Over the next few weeks, we will review legislation that passed, keeping in mind that the governor has the option of signing, vetoing or allowing legislation to pass into law for 40 days after the session concludes. We will report on any vetoes as time passes. The beginning is always a good place to start.

This column will contain enough info to convey the main ideas in a bill. Remember you can read the entire bill by going to Select either the House or Senate and the number of the bill or resolution in the top right corner. All sorts of information is available on legislation. The last “version” listed is the one that passed.

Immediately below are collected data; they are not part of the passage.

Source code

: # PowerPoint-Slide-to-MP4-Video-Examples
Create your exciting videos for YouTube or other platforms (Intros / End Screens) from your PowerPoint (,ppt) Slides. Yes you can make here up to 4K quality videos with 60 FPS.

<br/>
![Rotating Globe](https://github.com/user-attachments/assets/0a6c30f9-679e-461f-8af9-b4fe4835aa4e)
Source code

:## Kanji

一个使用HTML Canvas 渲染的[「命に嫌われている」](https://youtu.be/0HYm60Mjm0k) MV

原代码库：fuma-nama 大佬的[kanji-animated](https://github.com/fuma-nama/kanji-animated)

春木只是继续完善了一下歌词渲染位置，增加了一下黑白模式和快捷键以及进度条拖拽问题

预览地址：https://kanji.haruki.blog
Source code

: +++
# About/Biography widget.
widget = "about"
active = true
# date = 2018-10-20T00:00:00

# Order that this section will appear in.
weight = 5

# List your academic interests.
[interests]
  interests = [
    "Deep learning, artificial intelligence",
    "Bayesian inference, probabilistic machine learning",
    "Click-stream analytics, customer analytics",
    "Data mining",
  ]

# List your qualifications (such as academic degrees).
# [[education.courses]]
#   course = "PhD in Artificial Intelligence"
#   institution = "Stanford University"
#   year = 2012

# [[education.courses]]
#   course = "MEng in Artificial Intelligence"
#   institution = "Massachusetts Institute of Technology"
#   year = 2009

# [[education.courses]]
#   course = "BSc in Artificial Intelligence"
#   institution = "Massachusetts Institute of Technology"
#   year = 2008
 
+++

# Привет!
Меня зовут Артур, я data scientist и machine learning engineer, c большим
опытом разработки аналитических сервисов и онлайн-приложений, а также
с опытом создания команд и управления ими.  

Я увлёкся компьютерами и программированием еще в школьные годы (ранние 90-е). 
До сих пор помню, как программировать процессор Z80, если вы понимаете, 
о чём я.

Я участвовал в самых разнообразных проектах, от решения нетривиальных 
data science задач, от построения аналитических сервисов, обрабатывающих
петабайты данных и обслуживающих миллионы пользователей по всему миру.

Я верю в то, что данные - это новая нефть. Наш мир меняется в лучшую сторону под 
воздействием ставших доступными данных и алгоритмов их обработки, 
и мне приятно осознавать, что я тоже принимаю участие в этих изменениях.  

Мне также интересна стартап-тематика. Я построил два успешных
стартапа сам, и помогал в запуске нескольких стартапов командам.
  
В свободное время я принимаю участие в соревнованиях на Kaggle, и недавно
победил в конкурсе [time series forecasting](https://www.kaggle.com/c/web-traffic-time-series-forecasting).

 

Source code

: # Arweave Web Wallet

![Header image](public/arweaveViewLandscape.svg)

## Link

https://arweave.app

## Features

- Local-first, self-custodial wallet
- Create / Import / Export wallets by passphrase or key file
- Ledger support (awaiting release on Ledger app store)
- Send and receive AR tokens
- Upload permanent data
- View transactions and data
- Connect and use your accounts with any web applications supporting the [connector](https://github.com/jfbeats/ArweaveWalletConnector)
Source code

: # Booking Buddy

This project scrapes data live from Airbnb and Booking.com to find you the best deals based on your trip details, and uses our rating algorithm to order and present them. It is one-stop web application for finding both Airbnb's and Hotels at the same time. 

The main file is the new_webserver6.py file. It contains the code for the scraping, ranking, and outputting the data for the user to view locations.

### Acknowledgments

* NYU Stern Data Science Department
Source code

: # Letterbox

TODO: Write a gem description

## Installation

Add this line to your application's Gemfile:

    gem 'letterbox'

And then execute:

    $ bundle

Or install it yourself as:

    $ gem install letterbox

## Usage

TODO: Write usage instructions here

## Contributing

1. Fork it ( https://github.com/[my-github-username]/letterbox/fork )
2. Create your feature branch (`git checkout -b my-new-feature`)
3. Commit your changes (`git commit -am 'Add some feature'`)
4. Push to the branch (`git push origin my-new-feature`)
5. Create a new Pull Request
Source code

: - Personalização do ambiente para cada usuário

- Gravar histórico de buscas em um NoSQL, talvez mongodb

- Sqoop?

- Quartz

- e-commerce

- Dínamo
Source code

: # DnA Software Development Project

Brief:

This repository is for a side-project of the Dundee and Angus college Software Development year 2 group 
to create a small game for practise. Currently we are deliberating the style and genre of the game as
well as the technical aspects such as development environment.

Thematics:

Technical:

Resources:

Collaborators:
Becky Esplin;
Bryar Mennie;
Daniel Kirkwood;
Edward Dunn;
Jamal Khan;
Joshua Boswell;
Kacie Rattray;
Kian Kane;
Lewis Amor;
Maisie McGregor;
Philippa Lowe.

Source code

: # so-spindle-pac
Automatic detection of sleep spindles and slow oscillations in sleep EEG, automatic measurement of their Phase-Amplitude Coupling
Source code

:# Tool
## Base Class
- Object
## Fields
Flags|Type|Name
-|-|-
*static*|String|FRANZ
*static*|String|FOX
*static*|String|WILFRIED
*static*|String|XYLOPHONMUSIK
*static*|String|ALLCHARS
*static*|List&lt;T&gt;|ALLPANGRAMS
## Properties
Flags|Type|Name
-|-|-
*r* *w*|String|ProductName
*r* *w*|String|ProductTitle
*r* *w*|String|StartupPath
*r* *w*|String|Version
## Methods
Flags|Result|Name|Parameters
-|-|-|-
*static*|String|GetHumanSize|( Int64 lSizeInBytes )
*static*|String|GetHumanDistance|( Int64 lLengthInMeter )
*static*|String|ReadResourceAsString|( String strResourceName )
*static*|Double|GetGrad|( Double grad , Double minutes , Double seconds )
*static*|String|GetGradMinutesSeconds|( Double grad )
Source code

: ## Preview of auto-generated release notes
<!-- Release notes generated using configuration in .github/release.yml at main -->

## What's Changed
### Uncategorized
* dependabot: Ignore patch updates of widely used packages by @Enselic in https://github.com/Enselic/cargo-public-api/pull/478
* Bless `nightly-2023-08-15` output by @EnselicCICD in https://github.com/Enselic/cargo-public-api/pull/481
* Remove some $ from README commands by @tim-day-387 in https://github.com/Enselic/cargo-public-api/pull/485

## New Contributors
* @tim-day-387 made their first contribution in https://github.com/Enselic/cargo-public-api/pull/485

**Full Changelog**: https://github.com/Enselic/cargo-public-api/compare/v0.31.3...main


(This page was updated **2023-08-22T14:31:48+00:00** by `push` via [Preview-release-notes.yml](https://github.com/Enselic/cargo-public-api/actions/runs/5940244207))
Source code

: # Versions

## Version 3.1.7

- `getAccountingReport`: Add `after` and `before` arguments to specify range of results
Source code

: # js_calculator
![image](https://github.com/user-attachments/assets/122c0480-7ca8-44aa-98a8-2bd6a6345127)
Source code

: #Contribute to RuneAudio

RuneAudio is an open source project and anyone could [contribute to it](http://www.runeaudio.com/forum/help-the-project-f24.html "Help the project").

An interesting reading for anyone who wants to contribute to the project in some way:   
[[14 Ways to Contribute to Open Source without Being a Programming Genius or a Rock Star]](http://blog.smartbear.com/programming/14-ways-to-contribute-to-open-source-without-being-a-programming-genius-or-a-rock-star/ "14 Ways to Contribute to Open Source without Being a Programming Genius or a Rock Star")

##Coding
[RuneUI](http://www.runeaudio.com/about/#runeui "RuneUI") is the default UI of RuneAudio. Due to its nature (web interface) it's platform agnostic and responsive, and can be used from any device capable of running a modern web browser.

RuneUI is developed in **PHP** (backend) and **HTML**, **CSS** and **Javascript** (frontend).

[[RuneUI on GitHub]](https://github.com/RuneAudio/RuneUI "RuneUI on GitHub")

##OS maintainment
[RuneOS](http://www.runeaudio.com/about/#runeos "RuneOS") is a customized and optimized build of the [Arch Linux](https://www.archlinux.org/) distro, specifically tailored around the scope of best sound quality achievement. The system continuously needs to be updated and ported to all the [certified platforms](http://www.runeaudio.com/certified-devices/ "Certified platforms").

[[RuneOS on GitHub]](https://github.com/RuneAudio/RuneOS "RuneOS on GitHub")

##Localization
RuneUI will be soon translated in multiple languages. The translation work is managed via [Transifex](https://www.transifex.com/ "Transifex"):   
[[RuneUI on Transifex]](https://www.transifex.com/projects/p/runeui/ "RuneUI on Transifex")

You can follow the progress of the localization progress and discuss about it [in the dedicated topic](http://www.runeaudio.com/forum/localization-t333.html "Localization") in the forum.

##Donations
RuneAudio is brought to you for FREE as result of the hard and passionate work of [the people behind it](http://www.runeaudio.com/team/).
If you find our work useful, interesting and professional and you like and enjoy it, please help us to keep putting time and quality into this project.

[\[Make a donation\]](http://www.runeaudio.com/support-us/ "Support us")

You can follow the path through the legislature by date, committee and floor changes.

Agriculture and consumer affairs
HB 883 — Updates civil and criminal penalties for food processors for not following the Sanitary Activity for Enterprises (SAFE) Act of 2009. Increases penalties for introducing adulterated foods to 20 years or max of $20,000. Updates civil penalties as well to $5,000 per violation or up to $7,500 per violation per day for “knowingly” violating food safety regulations. Also makes it a misdemeanor to fail to report a positive test for E-coli. Effective upon signature of the governor.

HB 1106 — Requires animal shelters to scan for microchips before euthanasia and notify owner. Effective July 1.

HB 1345 — Updates Georgia’s “Fair Business Practices Act” to clearly outline requirements for advertising that foods are “kosher.” Section 2 effective upon signature, balance July 1.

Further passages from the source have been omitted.